The first version treats the model as the product. You ship it, you measure it, you iterate on it.

The second version treats the model as one component inside a larger decision system — a system that includes governance cadence, threshold ownership, drift detection, rollback infrastructure, and signal quality auditing.

The model is the engine. The governance system is what makes the engine safe to run at speed.

Most teams build the engine. Almost no one builds the safety system with the same intentionality.

And the reason is subtle: the governance system never appears in a demo. It never generates a feature announcement. It never shows up as a milestone on a roadmap. Its entire value is in preventing things that don’t happen — which makes it invisible to everyone except the people who understand what it’s preventing.

The five things I learned that most product writing doesn’t cover

1. Precision and recall are not model metrics. They are business decisions.

I’ve said this before, but I want to go deeper — because the implications are more radical than they first appear.

When a data scientist defines precision and recall targets, they’re asking: what performance can this model achieve?

When a product manager defines precision and recall targets, they’re asking: what cost is the business willing to absorb for being wrong — and in which direction?

These are fundamentally different questions. The first is bounded by model capability. The second is bounded by business strategy, risk tolerance, and regulatory exposure.

Here’s the part that surprised me: the business answer often constrains the model choice more than the technical answer does.

At USAA, the asymmetry of consequences — an unauthorized Zelle transfer is categorically worse than a blocked legitimate transaction, but a blocked legitimate transaction at scale is also categorically worse than a policy document acknowledges — meant that the acceptable precision/recall operating range was actually quite narrow. Narrower than the model could achieve through training optimization alone.

That narrowness forced specific architectural choices: composite scoring instead of single-signal blocking, progressive trust for new users, explicit fallback logic for every edge case.

Those weren’t engineering decisions. They were product decisions — made before the model was built, not discovered after.

2. The most dangerous number in ML is a metric that looks fine.

This is the one that keeps me up at night.

Signal drift doesn’t announce itself. Model degradation doesn’t generate an alert. False positive rate creep doesn’t appear in your weekly dashboard until it’s already become a problem that compounds daily.

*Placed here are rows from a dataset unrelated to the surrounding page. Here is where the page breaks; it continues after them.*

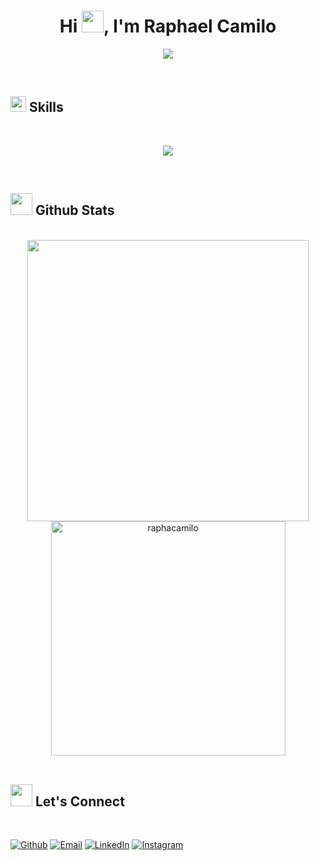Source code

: <h1 align="center"><b>Hi <img src="https://media.giphy.com/media/hvRJCLFzcasrR4ia7z/giphy.gif" width="35">, I'm Raphael Camilo </b></h1>
<!--  -->
<p align="center">
  <a href="https://github.com/DenverCoder1/readme-typing-svg"><img src="https://readme-typing-svg.herokuapp.com/?font=Time+New+Roman&color=cyan&size=25&center=true&vCenter=true&width=600&height=100&lines=Front-End+Developer;Computer+Science+Student;Self-taught+📕;Beginner+in+Game+Programming;Coffee+Supremacy+☕"></a>
</p>

<br>

## <img src="https://media2.giphy.com/media/QssGEmpkyEOhBCb7e1/giphy.gif?cid=ecf05e47a0n3gi1bfqntqmob8g9aid1oyj2wr3ds3mg700bl&rid=giphy.gif" width ="25"> <b> Skills</b>

<br>

<!--tech stack icons-->
<p align="center">
  <a href="https://skillicons.dev">
    <img src="https://skillicons.dev/icons?i=graphql,apollo,git,css,sass,tailwind,styledcomponents,wordpress,docker,express,redux,github,githubactions,html,java,js,ts,py,linux,md,bootstrap,materialui,regex,react,nextjs,gatsbyjs,nodejs,postman,netlify,pug,discord,bots,eclipse,electron,codepen,figma&perline=14" />
  </a>
</p>

<br>

## <img src="https://media.giphy.com/media/iY8CRBdQXODJSCERIr/giphy.gif" width="35"> <b> Github Stats </b>

<br>

<div align="center">
    <a href="https://github.com/0xabdulkhalid/">
        <img src="https://github-readme-stats-eight-theta.vercel.app/api?username=raphacamilo&show_icons=true&theme=dark&include_all_commits=true&count_private=true" width="450"/>
        <img src="https://github-readme-stats-eight-theta.vercel.app/api/top-langs/?username=raphacamilo&layout=compact&langs_count=8&theme=dark" width="375"  alt="raphacamilo"/>
    </a>
</div>

<br>

## <img src="https://media.giphy.com/media/23D8NR89IoZUC9jgsO/giphy.gif" width="35"> <b> Let's Connect</b>

<br>

<a href="https://github.com/raphacamilo"><img alt="Github" src="https://img.shields.io/static/v1?style=for-the-badge&message=Github&color=333333&logo=Github&logoColor=FFFFFF&label=" /></a>
<a href="mailto:raphael332244@gmail.com"><img alt="Email" src="https://img.shields.io/static/v1?style=for-the-badge&message=Gmail&color=EA4335&logo=Gmail&logoColor=FFFFFF&label=" /></a>
<a href="https://www.linkedin.com/in/raphaelcamilo/"><img alt="LinkedIn" src="https://img.shields.io/static/v1?style=for-the-badge&message=LinkedIn&color=0e76a8&logo=LinkedIn&logoColor=FFFFFF&label=" /></a>
<a href="https://www.instagram.com/rapha_elcml/"><img alt="Instagram" src="https://img.shields.io/static/v1?style=for-the-badge&message=Instagram&color=E1306C&logo=Instagram&logoColor=FFFFFF&label=" /></a>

The most expensive ML failures I’ve studied share a common pattern: everything looked fine — right up until it didn’t. And by the time the dashboard showed a problem, the damage had been accumulating for weeks or months.

The governance insight here is counterintuitive: the absence of a red flag is not evidence that things are healthy. It’s evidence that your detection system is working — or that your detection system isn’t sensitive enough.

I built daily automated drift scoring specifically because I didn’t trust the absence of obvious signals. Not because I was pessimistic, but because I’d learned that a well-trained model on a stable dataset looks exactly the same as a model beginning to drift on a changing dataset — until you measure drift explicitly.

Most teams don’t measure drift explicitly. They wait for performance metrics to degrade. By then, the model has been making systematically worse decisions for long enough that tracing the root cause requires forensic investigation.

3. Governance cadence is architecture — and it has to be designed before launch, not after.

Here’s something I got wrong early in my career and corrected at USAA:

I used to think governance was something you established post-launch, once you understood the production environment.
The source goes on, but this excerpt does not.